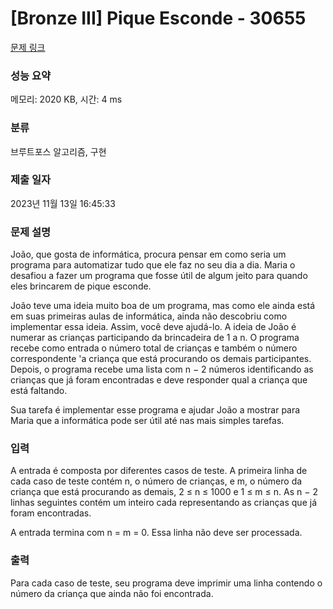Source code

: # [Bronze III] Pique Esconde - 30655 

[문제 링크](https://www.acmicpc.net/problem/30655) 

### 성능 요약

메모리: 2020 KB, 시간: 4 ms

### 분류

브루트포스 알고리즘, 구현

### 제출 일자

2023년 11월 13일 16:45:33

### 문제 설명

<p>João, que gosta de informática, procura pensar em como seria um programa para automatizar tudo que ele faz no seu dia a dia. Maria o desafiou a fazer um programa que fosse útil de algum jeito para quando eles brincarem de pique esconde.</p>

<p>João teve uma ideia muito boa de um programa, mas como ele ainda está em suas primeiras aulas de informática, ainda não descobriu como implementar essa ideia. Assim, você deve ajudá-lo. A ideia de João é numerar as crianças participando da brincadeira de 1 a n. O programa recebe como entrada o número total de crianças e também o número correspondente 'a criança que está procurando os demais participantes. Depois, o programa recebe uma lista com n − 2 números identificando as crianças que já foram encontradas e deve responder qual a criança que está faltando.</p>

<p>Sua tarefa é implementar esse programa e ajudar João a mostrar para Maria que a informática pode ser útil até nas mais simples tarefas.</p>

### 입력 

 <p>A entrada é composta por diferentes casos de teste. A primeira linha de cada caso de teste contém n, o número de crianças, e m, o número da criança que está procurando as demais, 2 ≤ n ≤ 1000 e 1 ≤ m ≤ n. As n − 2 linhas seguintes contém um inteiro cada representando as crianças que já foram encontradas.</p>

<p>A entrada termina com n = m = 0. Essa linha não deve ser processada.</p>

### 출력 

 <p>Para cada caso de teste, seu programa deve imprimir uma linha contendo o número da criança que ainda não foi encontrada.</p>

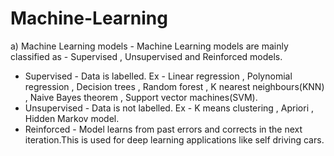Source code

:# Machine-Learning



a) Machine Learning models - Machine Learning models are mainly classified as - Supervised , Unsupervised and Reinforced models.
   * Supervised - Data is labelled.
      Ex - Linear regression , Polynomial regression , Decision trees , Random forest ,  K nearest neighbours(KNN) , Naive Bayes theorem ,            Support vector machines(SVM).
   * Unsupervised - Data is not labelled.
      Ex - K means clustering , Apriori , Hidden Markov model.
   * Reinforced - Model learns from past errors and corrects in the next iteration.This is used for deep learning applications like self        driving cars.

# # # # #

### What to do
Please copy the data above exactly, omitting the pictures.

### Exercise response
Source code

: # [Bronze III] Pique Esconde - 30655 

[문제 링크](https://www.acmicpc.net/problem/30655) 

### 성능 요약

메모리: 2020 KB, 시간: 4 ms

### 분류

브루트포스 알고리즘, 구현

### 제출 일자

2023년 11월 13일 16:45:33

### 문제 설명

<p>João, que gosta de informática, procura pensar em como seria um programa para automatizar tudo que ele faz no seu dia a dia. Maria o desafiou a fazer um programa que fosse útil de algum jeito para quando eles brincarem de pique esconde.</p>

<p>João teve uma ideia muito boa de um programa, mas como ele ainda está em suas primeiras aulas de informática, ainda não descobriu como implementar essa ideia. Assim, você deve ajudá-lo. A ideia de João é numerar as crianças participando da brincadeira de 1 a n. O programa recebe como entrada o número total de crianças e também o número correspondente 'a criança que está procurando os demais participantes. Depois, o programa recebe uma lista com n − 2 números identificando as crianças que já foram encontradas e deve responder qual a criança que está faltando.</p>

<p>Sua tarefa é implementar esse programa e ajudar João a mostrar para Maria que a informática pode ser útil até nas mais simples tarefas.</p>

### 입력 

 <p>A entrada é composta por diferentes casos de teste. A primeira linha de cada caso de teste contém n, o número de crianças, e m, o número da criança que está procurando as demais, 2 ≤ n ≤ 1000 e 1 ≤ m ≤ n. As n − 2 linhas seguintes contém um inteiro cada representando as crianças que já foram encontradas.</p>

<p>A entrada termina com n = m = 0. Essa linha não deve ser processada.</p>

### 출력 

 <p>Para cada caso de teste, seu programa deve imprimir uma linha contendo o número da criança que ainda não foi encontrada.</p>

Source code

:# Machine-Learning



a) Machine Learning models - Machine Learning models are mainly classified as - Supervised , Unsupervised and Reinforced models.
   * Supervised - Data is labelled.
      Ex - Linear regression , Polynomial regression , Decision trees , Random forest ,  K nearest neighbours(KNN) , Naive Bayes theorem ,            Support vector machines(SVM).
   * Unsupervised - Data is not labelled.
      Ex - K means clustering , Apriori , Hidden Markov model.
   * Reinforced - Model learns from past errors and corrects in the next iteration.This is used for deep learning applications like self        driving cars.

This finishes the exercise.